→ TASK ITEM:
Every line below that holds "understanding" must be copied.

** Opening SOURCE MATERIAL block **

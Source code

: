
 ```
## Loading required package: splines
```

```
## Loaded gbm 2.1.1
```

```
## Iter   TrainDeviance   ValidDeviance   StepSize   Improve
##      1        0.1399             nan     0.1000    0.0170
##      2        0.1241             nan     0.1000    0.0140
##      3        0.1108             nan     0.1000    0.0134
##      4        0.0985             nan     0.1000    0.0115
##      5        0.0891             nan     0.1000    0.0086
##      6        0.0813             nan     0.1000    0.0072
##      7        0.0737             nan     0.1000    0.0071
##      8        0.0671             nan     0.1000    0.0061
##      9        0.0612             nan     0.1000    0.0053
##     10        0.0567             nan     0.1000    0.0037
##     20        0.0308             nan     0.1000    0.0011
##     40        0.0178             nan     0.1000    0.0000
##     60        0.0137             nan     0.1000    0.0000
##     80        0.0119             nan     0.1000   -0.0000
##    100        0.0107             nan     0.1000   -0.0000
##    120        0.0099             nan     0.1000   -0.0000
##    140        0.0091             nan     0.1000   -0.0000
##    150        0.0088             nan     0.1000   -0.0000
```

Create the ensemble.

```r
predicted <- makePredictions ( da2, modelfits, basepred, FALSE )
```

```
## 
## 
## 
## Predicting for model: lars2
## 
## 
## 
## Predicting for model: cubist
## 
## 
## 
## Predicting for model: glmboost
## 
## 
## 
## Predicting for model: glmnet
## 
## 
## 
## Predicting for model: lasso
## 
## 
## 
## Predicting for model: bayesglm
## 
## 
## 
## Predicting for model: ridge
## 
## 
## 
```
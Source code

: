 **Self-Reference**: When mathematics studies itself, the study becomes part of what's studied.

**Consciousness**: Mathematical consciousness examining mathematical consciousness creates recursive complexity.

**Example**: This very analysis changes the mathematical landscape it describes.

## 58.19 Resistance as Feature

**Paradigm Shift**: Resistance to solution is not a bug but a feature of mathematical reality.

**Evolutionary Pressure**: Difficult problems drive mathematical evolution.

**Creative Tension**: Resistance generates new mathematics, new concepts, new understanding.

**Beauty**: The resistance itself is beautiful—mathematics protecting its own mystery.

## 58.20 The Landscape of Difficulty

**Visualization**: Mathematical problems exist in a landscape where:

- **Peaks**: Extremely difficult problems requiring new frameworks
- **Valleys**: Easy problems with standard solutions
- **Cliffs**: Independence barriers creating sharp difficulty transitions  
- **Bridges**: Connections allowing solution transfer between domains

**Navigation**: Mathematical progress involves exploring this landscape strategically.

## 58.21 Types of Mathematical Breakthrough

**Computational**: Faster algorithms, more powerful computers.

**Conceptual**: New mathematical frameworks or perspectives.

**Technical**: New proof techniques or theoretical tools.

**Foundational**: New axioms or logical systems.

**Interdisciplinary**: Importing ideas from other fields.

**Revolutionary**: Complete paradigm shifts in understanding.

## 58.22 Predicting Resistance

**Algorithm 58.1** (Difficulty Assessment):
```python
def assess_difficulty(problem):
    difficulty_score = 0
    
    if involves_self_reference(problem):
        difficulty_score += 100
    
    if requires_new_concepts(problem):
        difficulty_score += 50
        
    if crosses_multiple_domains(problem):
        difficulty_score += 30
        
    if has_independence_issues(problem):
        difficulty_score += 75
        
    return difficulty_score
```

** Closing SOURCE MATERIAL block **

→ SOLVED PROBLEM:
**Creative Tension**: Resistance generates new mathematics, new concepts, new understanding.
**Revolutionary**: Complete paradigm shifts in understanding.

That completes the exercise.